R: It’s a book that he wrote after he was one of the people that was, he was contracted to decipher the Dead Sea Scrolls. It was like a 14 year job where they were deciphering the Dead Sea Scrolls. And he was the only one on the committee that was agnostic.

He was an ordained minister, but through his studying of theology, he started becoming agnostic because he recognized that there’s just too many religions and too many parallels and like, what’s the real religion and root of this all? Or origin rather, and root of this all. So he wrote this book after 14 years where he, I’m gonna sort of paraphrase, but he thought that the entire Christian religion was based on the consumption of psychedelic mushrooms and fertility rituals. . . .

And it’s a fascinating book. It’s a fascinating book because he translates or he breaks down the word Christ to an ancient Sumerian word, which was a mushroom covered in God’s semen. And this is what he’s saying is that they thought that when it rained that this was God, his semen on the earth, which has caused all life to rise from.

We all need water. And then plants, of course, need water. And then after rainfall, they would find these mushrooms.

Because mushrooms grow incredibly quickly. And they would consume these mushrooms and have these religious experiences.

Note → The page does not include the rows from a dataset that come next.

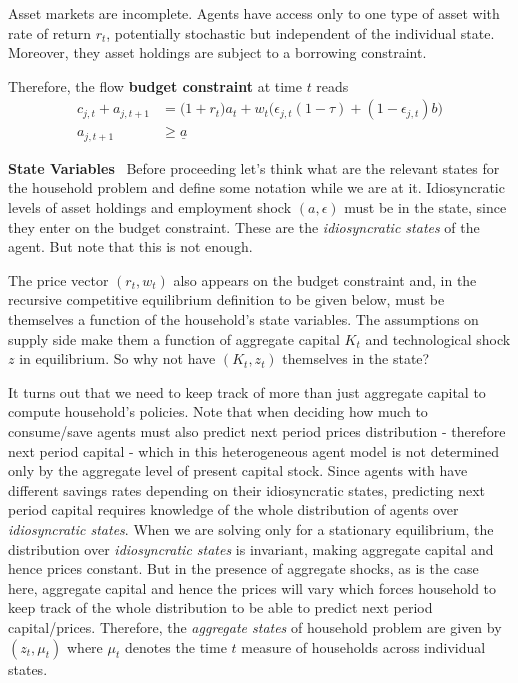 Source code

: \documentclass[a4paper,10pt]{article}  %
\begin{document}
Asset markets are incomplete.
Agents have access only to one type of asset with rate of return $r_t$, potentially stochastic
but independent of the individual state. Moreover, they asset holdings are subject to a borrowing constraint.


Therefore, the flow \textbf{budget constraint} at time $t$ reads
\begin{align*}
   \label{eq:budget_const}
   c_{j,t} + a_{j,t+1} & = \Big( 1 + r_t \Big) a_t + w_t \Big( \epsilon_{j,t} ( 1-\tau ) + ( 1-\epsilon_{j,t} )b \Big) \\
   a_{j,t+1}           & \ge \underline{a}
\end{align*}

\textbf{State Variables} \
Before proceeding let's think what are the relevant states for the household problem and define some notation
while we are at it.
Idiosyncratic levels of asset holdings and employment shock $ ( a, \epsilon ) $ must be in the state, since they enter
on the budget constraint. These are the \emph{idiosyncratic states} of the agent. But note that this is not enough.

The price vector $( r_t, w_t )$ also appears on the budget constraint and, in the recursive competitive equilibrium
definition to be given below, must be themselves a function of the household's state variables.
The assumptions on supply side make them a function of aggregate capital $K_t$ and technological shock $z$ in equilibrium.
So why not have $(K_t,z_t)$ themselves in the state?

It turns out that we need to keep track of more than just aggregate capital to compute household's policies.
Note that when deciding how much to consume/save agents must also predict next period prices distribution - therefore
next period capital - which in this heterogeneous agent model is not determined only by the aggregate level of present capital stock.
Since agents with have different savings rates depending on their idiosyncratic states, predicting next period capital
requires knowledge of the whole distribution of agents over \emph{idiosyncratic states}.
When we are solving only for a stationary equilibrium, the distribution over \emph{idiosyncratic states} is invariant,
making aggregate capital and hence prices constant. But in the presence of aggregate shocks, as is the case here,
aggregate capital and hence the prices will vary which forces household to keep track of the whole distribution
to be able to predict next period capital/prices.
Therefore, the \emph{aggregate states} of household problem are given by $ (z_t, \mu_t ) $ where
$ \mu_t $ denotes the time $t$ measure of households across individual states.
\end{document}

And this was a hugely controversial book, of course.

And to really be able to know if he’s right or wrong, you would have to have a deep understanding of ancient languages and the Bible and so many different things.

There you have it: The Joe Rogan Experience of Jesus Christ: a descendant of an alien race from Mars, the offspring of God’s semen, who grants us access to the realm transcendental.

As Elder Cunningham from the musical The Book of Mormon exclaims, “I’m interested!”

I am especially interested in how Joe Rogan talks. Why is his podcast so popular? My theory, or one part of it, is that he talks how most of us talk: there is a thread of intelligibility that allows for improvisation, insight, transgression, creativity, honesty, and so on.

Democratic politicians should do more than go on Rogan’s podcast. They should also study how he talks to people and why people find him so compelling to listen to–even when he is talking about alien beings and God’s semen (and maybe even especially so).